__Task brief__:
Could you write out the whole listing exactly as it appears?

__The data__:
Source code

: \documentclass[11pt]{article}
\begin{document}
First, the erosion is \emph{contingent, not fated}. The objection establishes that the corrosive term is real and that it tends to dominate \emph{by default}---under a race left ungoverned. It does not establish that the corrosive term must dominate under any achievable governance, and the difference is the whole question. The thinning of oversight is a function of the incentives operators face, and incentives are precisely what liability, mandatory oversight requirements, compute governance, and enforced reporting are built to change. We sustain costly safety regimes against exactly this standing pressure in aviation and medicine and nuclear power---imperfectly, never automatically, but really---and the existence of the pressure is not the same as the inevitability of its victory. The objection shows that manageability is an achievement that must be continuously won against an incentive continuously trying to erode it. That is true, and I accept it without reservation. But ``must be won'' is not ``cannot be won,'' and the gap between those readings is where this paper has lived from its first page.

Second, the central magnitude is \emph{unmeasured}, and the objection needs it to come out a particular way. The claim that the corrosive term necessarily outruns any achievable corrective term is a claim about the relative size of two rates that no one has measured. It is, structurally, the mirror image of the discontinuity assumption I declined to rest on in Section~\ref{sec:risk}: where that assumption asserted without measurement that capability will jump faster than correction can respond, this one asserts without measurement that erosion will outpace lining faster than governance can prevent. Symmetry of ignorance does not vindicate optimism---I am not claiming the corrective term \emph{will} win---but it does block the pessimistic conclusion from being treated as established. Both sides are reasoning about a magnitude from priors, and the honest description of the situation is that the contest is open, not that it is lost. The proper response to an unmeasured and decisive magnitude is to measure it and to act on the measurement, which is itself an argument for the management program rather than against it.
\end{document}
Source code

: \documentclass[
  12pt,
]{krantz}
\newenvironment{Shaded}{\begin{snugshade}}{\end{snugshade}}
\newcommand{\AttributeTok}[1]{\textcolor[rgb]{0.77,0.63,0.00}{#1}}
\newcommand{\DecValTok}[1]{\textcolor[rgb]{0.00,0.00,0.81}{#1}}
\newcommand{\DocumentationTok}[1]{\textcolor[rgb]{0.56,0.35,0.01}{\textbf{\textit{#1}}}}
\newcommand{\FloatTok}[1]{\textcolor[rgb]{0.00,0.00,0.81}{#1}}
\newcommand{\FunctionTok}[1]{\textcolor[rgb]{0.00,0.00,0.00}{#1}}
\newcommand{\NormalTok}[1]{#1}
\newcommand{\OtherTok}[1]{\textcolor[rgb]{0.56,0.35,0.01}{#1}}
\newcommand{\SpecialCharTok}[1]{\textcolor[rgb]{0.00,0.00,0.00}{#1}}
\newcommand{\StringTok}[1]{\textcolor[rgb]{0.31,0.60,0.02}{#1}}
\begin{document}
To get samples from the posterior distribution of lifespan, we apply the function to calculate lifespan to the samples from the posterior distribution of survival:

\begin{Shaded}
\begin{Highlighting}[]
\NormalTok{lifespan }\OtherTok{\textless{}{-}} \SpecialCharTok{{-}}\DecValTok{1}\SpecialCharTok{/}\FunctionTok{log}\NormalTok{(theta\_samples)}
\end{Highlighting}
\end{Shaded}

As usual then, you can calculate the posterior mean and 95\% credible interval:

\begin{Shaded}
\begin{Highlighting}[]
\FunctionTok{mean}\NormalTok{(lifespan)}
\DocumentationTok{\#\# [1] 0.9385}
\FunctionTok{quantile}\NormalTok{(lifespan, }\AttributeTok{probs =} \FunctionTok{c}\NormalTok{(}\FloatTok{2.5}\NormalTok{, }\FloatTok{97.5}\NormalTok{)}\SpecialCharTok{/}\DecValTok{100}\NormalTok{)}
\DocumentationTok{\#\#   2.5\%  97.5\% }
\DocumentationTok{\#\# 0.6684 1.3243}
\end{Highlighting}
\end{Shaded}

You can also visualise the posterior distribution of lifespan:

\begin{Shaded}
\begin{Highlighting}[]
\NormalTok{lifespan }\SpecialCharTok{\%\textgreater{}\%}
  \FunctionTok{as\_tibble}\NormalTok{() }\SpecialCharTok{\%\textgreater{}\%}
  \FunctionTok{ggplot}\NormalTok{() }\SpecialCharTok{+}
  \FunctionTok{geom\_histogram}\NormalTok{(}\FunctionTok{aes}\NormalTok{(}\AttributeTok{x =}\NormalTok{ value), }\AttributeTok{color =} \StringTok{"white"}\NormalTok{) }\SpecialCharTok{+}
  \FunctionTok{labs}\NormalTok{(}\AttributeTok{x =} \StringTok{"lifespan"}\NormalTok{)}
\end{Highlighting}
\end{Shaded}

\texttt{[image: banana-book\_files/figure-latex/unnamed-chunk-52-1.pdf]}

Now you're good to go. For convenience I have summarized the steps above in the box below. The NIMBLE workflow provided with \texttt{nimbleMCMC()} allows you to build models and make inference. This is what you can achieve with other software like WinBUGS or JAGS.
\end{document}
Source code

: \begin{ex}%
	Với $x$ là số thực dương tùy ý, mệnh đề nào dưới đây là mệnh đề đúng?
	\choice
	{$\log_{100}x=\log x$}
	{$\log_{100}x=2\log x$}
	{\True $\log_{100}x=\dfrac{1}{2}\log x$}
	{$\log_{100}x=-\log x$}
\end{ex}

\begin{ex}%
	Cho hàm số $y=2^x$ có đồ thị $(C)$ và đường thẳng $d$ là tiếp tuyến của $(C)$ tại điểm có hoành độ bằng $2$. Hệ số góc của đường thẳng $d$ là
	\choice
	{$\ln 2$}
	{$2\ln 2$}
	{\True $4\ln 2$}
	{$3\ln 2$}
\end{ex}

__Exercise response__:
Source code

: \documentclass[11pt]{article}
\begin{document}
First, the erosion is \emph{contingent, not fated}. The objection establishes that the corrosive term is real and that it tends to dominate \emph{by default}---under a race left ungoverned. It does not establish that the corrosive term must dominate under any achievable governance, and the difference is the whole question. The thinning of oversight is a function of the incentives operators face, and incentives are precisely what liability, mandatory oversight requirements, compute governance, and enforced reporting are built to change. We sustain costly safety regimes against exactly this standing pressure in aviation and medicine and nuclear power---imperfectly, never automatically, but really---and the existence of the pressure is not the same as the inevitability of its victory. The objection shows that manageability is an achievement that must be continuously won against an incentive continuously trying to erode it. That is true, and I accept it without reservation. But ``must be won'' is not ``cannot be won,'' and the gap between those readings is where this paper has lived from its first page.

Second, the central magnitude is \emph{unmeasured}, and the objection needs it to come out a particular way. The claim that the corrosive term necessarily outruns any achievable corrective term is a claim about the relative size of two rates that no one has measured. It is, structurally, the mirror image of the discontinuity assumption I declined to rest on in Section~\ref{sec:risk}: where that assumption asserted without measurement that capability will jump faster than correction can respond, this one asserts without measurement that erosion will outpace lining faster than governance can prevent. Symmetry of ignorance does not vindicate optimism---I am not claiming the corrective term \emph{will} win---but it does block the pessimistic conclusion from being treated as established. Both sides are reasoning about a magnitude from priors, and the honest description of the situation is that the contest is open, not that it is lost. The proper response to an unmeasured and decisive magnitude is to measure it and to act on the measurement, which is itself an argument for the management program rather than against it.
\end{document}
Source code

: \documentclass[
  12pt,
]{krantz}
\newenvironment{Shaded}{\begin{snugshade}}{\end{snugshade}}
\newcommand{\AttributeTok}[1]{\textcolor[rgb]{0.77,0.63,0.00}{#1}}
\newcommand{\DecValTok}[1]{\textcolor[rgb]{0.00,0.00,0.81}{#1}}
\newcommand{\DocumentationTok}[1]{\textcolor[rgb]{0.56,0.35,0.01}{\textbf{\textit{#1}}}}
\newcommand{\FloatTok}[1]{\textcolor[rgb]{0.00,0.00,0.81}{#1}}
\newcommand{\FunctionTok}[1]{\textcolor[rgb]{0.00,0.00,0.00}{#1}}
\newcommand{\NormalTok}[1]{#1}
\newcommand{\OtherTok}[1]{\textcolor[rgb]{0.56,0.35,0.01}{#1}}
\newcommand{\SpecialCharTok}[1]{\textcolor[rgb]{0.00,0.00,0.00}{#1}}
\newcommand{\StringTok}[1]{\textcolor[rgb]{0.31,0.60,0.02}{#1}}
\begin{document}
To get samples from the posterior distribution of lifespan, we apply the function to calculate lifespan to the samples from the posterior distribution of survival:

\begin{Shaded}
\begin{Highlighting}[]
\NormalTok{lifespan }\OtherTok{\textless{}{-}} \SpecialCharTok{{-}}\DecValTok{1}\SpecialCharTok{/}\FunctionTok{log}\NormalTok{(theta\_samples)}
\end{Highlighting}
\end{Shaded}

As usual then, you can calculate the posterior mean and 95\% credible interval:

\begin{Shaded}
\begin{Highlighting}[]
\FunctionTok{mean}\NormalTok{(lifespan)}
\DocumentationTok{\#\# [1] 0.9385}
\FunctionTok{quantile}\NormalTok{(lifespan, }\AttributeTok{probs =} \FunctionTok{c}\NormalTok{(}\FloatTok{2.5}\NormalTok{, }\FloatTok{97.5}\NormalTok{)}\SpecialCharTok{/}\DecValTok{100}\NormalTok{)}
\DocumentationTok{\#\#   2.5\%  97.5\% }
\DocumentationTok{\#\# 0.6684 1.3243}
\end{Highlighting}
\end{Shaded}

You can also visualise the posterior distribution of lifespan:

\begin{Shaded}
\begin{Highlighting}[]
\NormalTok{lifespan }\SpecialCharTok{\%\textgreater{}\%}
  \FunctionTok{as\_tibble}\NormalTok{() }\SpecialCharTok{\%\textgreater{}\%}
  \FunctionTok{ggplot}\NormalTok{() }\SpecialCharTok{+}
  \FunctionTok{geom\_histogram}\NormalTok{(}\FunctionTok{aes}\NormalTok{(}\AttributeTok{x =}\NormalTok{ value), }\AttributeTok{color =} \StringTok{"white"}\NormalTok{) }\SpecialCharTok{+}
  \FunctionTok{labs}\NormalTok{(}\AttributeTok{x =} \StringTok{"lifespan"}\NormalTok{)}
\end{Highlighting}
\end{Shaded}

\texttt{[image: banana-book\_files/figure-latex/unnamed-chunk-52-1.pdf]}

Now you're good to go. For convenience I have summarized the steps above in the box below. The NIMBLE workflow provided with \texttt{nimbleMCMC()} allows you to build models and make inference. This is what you can achieve with other software like WinBUGS or JAGS.
\end{document}
Source code

: \begin{ex}%
	Với $x$ là số thực dương tùy ý, mệnh đề nào dưới đây là mệnh đề đúng?
	\choice
	{$\log_{100}x=\log x$}
	{$\log_{100}x=2\log x$}
	{\True $\log_{100}x=\dfrac{1}{2}\log x$}
	{$\log_{100}x=-\log x$}
\end{ex}

\begin{ex}%
	Cho hàm số $y=2^x$ có đồ thị $(C)$ và đường thẳng $d$ là tiếp tuyến của $(C)$ tại điểm có hoành độ bằng $2$. Hệ số góc của đường thẳng $d$ là
	\choice
	{$\ln 2$}
	{$2\ln 2$}
	{\True $4\ln 2$}
	{$3\ln 2$}
\end{ex}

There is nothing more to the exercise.